Neurochemistry is a burgeoning academic field that donates to our understanding of molecular, cellular and medical neurobiology. Neurochemicals contain oxytocin, serotonin, dopamine, and other neurotransmitters and neurotransmitter-regulating substances. Neurochemical studies explain scientific tools for neurochemicals in the nervous system. These comprise the identification and characterization of neurotransmitters and neuromodulators helpful for neurotransmission in neuronal and glial cell networks in the brain. Neurochemical techniques are valuable to examine the physiological mechanism of normal brain function such as synaptic transmission, plasticity and neurogenesis. Conversely, these techniques are available to find the pathogenesis of the brain.

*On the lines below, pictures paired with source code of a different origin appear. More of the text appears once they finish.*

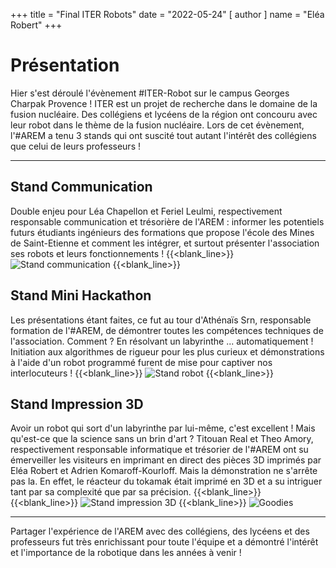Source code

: +++
title = "Final ITER Robots"
date = "2022-05-24"
[ author ]
  name = "Eléa Robert"
+++


# Présentation 

Hier s'est déroulé l'évènement #ITER-Robot sur le campus Georges Charpak Provence ! ITER est un projet de recherche dans le domaine de la fusion nucléaire. Des collégiens et lycéens de la région ont concouru avec leur robot dans le thème de la fusion nucléaire. 
Lors de cet évènement, l'#AREM a tenu 3 stands qui ont suscité tout autant l'intérêt des collégiens que celui de leurs professeurs !

***

## Stand Communication
Double enjeu pour Léa Chapellon et Feriel Leulmi, respectivement responsable communication et trésorière de l'AREM : informer les potentiels futurs étudiants ingénieurs des formations que propose l'école des Mines de Saint-Etienne et comment les intégrer, et surtout présenter l'association ses robots et leurs fonctionnements ! 
{{<blank_line>}}
![Stand communication](/images/activities/ITER-rob/stand-com.webp)
{{<blank_line>}}

## Stand Mini Hackathon 
Les présentations étant faites, ce fut au tour d'Athénaïs Srn, responsable formation de l'#AREM, de démontrer toutes les compétences techniques de l'association. Comment ? En résolvant un labyrinthe ... automatiquement ! Initiation aux algorithmes de rigueur pour les plus curieux et démonstrations à l'aide d'un robot programmé furent de mise pour captiver nos interlocuteurs ! 
{{<blank_line>}}
![Stand robot](/images/activities/ITER-rob/stand-mini-hackathon.webp)
{{<blank_line>}}

## Stand Impression 3D 
Avoir un robot qui sort d'un labyrinthe par lui-même, c'est excellent ! Mais qu'est-ce que la science sans un brin d'art ? Titouan Real et Theo Amory, respectivement responsable informatique et trésorier de l'#AREM ont su émerveiller les visiteurs en imprimant en direct des pièces 3D imprimés par Eléa Robert et Adrien Komaroff-Kourloff. Mais la démonstration ne s'arrête pas la. En effet, le réacteur du tokamak était imprimé en 3D et a su intriguer tant par sa complexité que par sa précision.
{{<blank_line>}}{{<blank_line>}}
![Stand impression 3D](/images/activities/ITER-rob/stand-imprimante-3D.webp)
{{<blank_line>}}
![Goodies](/images/activities/ITER-rob/logo_mines.webp)

***

Partager l'expérience de l'AREM avec des collégiens, des lycéens et des professeurs fut très enrichissant
pour toute l'équipe et a démontré l'intérêt et l'importance de la robotique dans les années à venir !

The book presents cutting-edge research and reviews in these different disciplines written by renowned experts in their particular fields. Neurodegeneration and neuronal diseases are featured prominently and are a recurring theme throughout most chapters. Many physiological processes like muscle contraction, hormone secretion, and intracellular signaling processes are triggered by calcium as an intracellular signaling molecule. TRP channels are integrated into many cellular signal transduction pathways and a variety of physiological processes as discussed in this book. TRP channels have been identified and characterized by common biochemical, immunochemical and physiological methods.

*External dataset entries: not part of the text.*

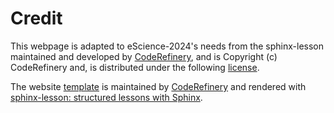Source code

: # Credit


This webpage is adapted to eScience-2024's needs from the sphinx-lesson maintained and developed by [CodeRefinery](https://coderefinery.org/), and is Copyright (c) CodeRefinery and, is distributed under the following [license](https://creativecommons.org/licenses/by/4.0/).

The website [template](https://github.com/coderefinery/documentation) is maintained by [CodeRefinery](https://coderefinery.org/)
and rendered with [sphinx-lesson: structured lessons with Sphinx](https://coderefinery.github.io/sphinx-lesson/).
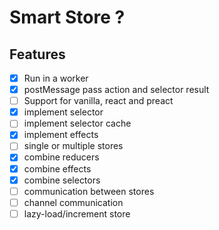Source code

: # Smart Store ?

## Features

- [x] Run in a worker
- [x] postMessage pass action and selector result
- [ ] Support for vanilla, react and preact
- [x] implement selector
- [ ] implement selector cache
- [x] implement effects
- [ ] single or multiple stores
- [x] combine reducers
- [x] combine effects
- [x] combine selectors
- [ ] communication between stores
- [ ] channel communication
- [ ] lazy-load/increment store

MicroRNAs (miRNAs) are small regulatory RNAs that have an important role in elementary biological processes, such as cell proliferation, cell differentiation, and cell death. Correlation between miRNAs and cancer and abnormal expression of miRNAs has been shown in a variety of tumor tissues including pituitary adenomas. By regulating their target genes expression, miRNAs can play either oncogenic or tumor suppressor functions. Herein, we investigated the miRNA expression profile of pituitary oncocytomas and evaluated the role of differentially expressed miRNAs by complex bioinformatical approaches. Further, the book focuses on the blood-brain barrier. The blood-brain barrier (BBB) is a selectively permeable cellular boundary between the brain and the peripheral circulation. The BBB is responsible for maintaining the appropriate ionic composition of the interstitial fluid of the brain that is required for the optimum functioning of the neurons. To achieve this, the BBB functions as a transport barrier by facilitating the uptake of the required nutrients, while preventing the uptake of, or actively effluxing certain other molecules or toxic by-products of metabolism.

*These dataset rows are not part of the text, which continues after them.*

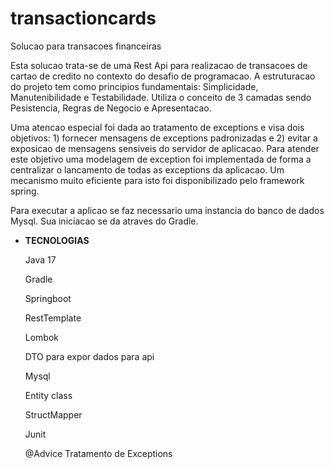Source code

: # transactioncards
Solucao para transacoes financeiras

Esta solucao trata-se de uma Rest Api para realizacao de transacoes de cartao de credito no contexto do desafio de programacao. A estruturacao do projeto tem como principios fundamentais: Simplicidade, Manutenibilidade e Testabilidade. Utiliza o conceito de 3 camadas sendo Pesistencia, Regras de Negocio e Apresentacao. 

Uma atencao especial foi dada ao tratamento de exceptions e visa dois objetivos: 1) fornecer mensagens de exceptions padronizadas e 2) evitar a exposicao de mensagens sensiveis do servidor de aplicacao. Para atender este objetivo uma modelagem de exception foi implementada de forma a centralizar o lancamento de todas as exceptions da aplicacao. Um mecanismo muito eficiente para isto foi disponibilizado pelo framework spring.

Para executar a aplicao se faz necessario uma instancia do banco de dados Mysql. Sua iniciacao se da atraves do Gradle.

- **TECNOLOGIAS**
  
    Java 17
      
    Gradle
  
    Springboot
   
    RestTemplate
   
    Lombok
  
    DTO para expor dados para api
  
    Mysql
  
    Entity class
  
    StructMapper
  
    Junit
  
    @Advice Tratamento de Exceptions
 
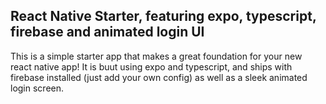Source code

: ## React Native Starter, featuring expo, typescript, firebase and animated login UI

This is a simple starter app that makes a great foundation for your new react native app! It is buut using expo and typescript, and ships with firebase installed (just add your own config) as well as a sleek animated login screen.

The book also sheds light on blood vessels as regulators of neural stem cell properties and NMDA receptor-dependent long-term potentiation in chronic pain. The book concludes that gut-to-brain communication from the vagus nerve and from feeding-relevant endocrine systems; including ghrelin, insulin, leptin, and glucagon-like peptide-1 (GLP-1), promote hippocampal-dependent spatial and declarative memory via neurotrophic and neurogenic mechanisms. The collective literature reviewed herein supports a model in which various stages of feeding behavior and hippocampal-dependent memory function are closely linked.
This book will serve as the most valuable guide for neurochemists and other scientists as well.